Humans are a species that evolved by overcoming deficiencies. That began around 530 million years ago when some centipede-like animals found out there was a world above water. It took another 30 million years before those prehistoric fish crawled out of the water and began the evolutionary lineage we sit atop today.

Our seafaring ancestors had to develop organs for survival. In EVOLUTION OUT OF THE SEA Christie Wilcox described that journey:

“Those first tetrapods came from an ancient lineage of fish with meaty, paddle-like fins instead of the flimsy rays of most modern day fish species. These lobe fins, covered with flesh, were ripe for adapting into limbs. ... Overall, it took a long 30 million years or so to develop a body plan fit for walking on land. … With gills adept at drawing oxygen from water, early tetrapods were ill-equipped to breathing air. It wasn't until around 360 million years ago that tetrapods truly breathed like their modern descendants. While we may never understand why they left the water, we are thankful that they did.”

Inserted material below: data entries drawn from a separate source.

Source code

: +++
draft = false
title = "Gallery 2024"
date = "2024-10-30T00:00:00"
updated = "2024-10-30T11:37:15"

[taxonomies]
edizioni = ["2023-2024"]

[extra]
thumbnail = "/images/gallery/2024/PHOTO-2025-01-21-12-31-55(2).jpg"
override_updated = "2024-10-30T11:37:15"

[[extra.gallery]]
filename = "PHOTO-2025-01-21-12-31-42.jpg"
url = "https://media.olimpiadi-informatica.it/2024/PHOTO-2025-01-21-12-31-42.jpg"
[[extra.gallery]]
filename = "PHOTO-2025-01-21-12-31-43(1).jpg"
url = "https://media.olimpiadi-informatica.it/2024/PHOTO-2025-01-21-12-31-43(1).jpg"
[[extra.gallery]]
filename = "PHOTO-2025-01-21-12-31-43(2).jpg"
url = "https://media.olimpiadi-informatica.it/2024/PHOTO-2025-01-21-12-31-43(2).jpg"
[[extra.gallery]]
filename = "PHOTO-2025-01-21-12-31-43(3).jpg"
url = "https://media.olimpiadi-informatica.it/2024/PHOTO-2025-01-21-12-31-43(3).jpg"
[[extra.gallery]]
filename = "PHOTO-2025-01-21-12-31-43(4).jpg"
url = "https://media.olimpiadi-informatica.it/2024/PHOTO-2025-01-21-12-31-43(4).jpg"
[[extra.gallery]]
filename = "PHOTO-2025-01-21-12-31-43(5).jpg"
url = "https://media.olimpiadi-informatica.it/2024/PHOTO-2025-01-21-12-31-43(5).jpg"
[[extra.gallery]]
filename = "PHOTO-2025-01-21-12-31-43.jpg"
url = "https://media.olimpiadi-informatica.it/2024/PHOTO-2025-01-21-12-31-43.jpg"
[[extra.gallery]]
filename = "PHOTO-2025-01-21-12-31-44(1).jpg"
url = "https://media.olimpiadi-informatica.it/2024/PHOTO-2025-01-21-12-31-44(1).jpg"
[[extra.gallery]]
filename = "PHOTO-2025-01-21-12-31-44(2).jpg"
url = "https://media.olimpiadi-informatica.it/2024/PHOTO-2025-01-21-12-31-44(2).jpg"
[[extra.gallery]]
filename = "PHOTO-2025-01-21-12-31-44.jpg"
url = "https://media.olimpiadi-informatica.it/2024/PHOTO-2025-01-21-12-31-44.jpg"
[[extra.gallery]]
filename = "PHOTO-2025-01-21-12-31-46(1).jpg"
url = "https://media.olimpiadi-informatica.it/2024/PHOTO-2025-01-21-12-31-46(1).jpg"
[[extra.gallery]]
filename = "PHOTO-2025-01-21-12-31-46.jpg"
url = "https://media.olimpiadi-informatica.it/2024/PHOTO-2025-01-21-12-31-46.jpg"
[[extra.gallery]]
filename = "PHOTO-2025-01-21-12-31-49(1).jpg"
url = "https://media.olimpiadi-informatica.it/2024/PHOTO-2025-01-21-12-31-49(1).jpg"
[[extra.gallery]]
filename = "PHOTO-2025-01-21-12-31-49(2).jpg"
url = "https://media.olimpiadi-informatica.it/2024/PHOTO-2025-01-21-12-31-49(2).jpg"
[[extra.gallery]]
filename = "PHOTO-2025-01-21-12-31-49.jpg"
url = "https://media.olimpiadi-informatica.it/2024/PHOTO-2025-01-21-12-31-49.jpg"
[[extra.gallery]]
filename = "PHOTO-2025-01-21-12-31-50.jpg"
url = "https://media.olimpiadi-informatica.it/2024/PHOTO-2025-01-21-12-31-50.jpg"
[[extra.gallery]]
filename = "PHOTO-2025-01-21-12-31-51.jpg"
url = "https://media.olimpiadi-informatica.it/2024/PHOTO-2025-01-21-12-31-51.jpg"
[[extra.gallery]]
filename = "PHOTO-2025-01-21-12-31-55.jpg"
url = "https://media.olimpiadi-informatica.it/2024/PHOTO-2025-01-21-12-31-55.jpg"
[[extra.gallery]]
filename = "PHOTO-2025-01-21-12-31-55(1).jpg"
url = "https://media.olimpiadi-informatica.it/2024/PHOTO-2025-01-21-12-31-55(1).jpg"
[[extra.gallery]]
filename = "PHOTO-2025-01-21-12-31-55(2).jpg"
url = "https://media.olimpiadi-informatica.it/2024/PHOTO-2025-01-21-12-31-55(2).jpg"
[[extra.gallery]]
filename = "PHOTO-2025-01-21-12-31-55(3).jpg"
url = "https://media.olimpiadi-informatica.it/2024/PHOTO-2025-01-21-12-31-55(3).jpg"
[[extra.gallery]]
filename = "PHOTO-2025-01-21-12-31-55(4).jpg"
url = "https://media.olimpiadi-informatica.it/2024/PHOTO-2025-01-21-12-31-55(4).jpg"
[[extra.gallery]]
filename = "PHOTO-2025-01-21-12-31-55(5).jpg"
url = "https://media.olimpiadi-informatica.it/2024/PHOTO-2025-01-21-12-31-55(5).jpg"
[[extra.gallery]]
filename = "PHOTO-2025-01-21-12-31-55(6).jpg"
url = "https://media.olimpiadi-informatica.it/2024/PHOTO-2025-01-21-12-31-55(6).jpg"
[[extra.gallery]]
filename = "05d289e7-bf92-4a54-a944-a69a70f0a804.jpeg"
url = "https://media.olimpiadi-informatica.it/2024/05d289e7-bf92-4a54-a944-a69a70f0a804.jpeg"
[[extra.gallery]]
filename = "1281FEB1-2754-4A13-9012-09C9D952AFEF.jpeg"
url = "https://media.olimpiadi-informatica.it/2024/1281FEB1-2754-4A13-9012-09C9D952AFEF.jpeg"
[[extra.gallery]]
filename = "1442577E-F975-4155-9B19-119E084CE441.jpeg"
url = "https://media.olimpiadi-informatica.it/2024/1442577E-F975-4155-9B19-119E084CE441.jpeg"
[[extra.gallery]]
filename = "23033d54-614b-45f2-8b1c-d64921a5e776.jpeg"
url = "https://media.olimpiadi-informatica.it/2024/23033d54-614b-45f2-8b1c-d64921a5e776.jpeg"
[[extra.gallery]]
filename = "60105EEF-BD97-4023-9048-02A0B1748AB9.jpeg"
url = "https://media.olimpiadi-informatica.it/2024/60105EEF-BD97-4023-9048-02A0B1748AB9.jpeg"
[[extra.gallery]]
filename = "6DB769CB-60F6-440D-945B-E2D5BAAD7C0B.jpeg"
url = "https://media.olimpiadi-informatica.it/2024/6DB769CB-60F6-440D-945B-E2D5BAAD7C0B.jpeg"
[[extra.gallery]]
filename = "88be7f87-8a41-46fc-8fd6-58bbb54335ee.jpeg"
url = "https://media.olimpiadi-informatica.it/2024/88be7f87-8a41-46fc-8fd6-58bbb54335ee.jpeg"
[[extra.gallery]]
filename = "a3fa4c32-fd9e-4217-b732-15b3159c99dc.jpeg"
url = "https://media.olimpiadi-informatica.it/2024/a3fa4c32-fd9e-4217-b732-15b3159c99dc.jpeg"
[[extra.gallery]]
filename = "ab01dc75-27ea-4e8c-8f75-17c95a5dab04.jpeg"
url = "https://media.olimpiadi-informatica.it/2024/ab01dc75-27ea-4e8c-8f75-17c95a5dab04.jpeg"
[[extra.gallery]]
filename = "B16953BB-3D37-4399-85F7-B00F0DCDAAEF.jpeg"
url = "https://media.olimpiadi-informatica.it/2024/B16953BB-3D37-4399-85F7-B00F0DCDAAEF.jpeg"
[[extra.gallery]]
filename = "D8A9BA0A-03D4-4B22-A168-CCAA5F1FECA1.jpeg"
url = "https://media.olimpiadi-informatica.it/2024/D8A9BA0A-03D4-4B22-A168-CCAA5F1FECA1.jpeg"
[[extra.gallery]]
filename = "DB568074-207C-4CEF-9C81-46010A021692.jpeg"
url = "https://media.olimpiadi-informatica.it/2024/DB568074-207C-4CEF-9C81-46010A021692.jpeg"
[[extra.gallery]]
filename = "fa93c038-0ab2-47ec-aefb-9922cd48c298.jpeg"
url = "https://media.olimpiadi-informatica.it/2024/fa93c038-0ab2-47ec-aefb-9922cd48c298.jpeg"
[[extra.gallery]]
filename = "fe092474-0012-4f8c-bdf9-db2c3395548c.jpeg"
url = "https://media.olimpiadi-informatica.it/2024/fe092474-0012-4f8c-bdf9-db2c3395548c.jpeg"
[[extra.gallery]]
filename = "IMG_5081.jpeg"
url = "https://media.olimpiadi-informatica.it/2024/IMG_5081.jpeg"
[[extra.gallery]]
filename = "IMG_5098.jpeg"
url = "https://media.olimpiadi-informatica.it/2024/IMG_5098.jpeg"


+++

There is both biological evolution and social evolution. As a species, we developed money as a medium of exchange. There is no agreement as to when that happened. In 350 BC, Aristotle wrote about the nature of money. Historically, money took two forms: debits and credits on ledgers and tangible media of exchange made from wood, paper, bamboo, and metal.

Now comes TimeBanking. TimeBanking began in the early 1980’s. Its emergence represents a form of fiscal evolution in response to the limited response of our monetary system to critical needs and challenges posed by aging, racism, automation, artificial intelligence, and an endangered ecosystem.

TimeBanking may best be understood as an evolutionary response to the need of our species for more advanced forms of social interaction incorporating a pay-it-forward reciprocity that fuses self-interest and altruism to advance our chances of survival.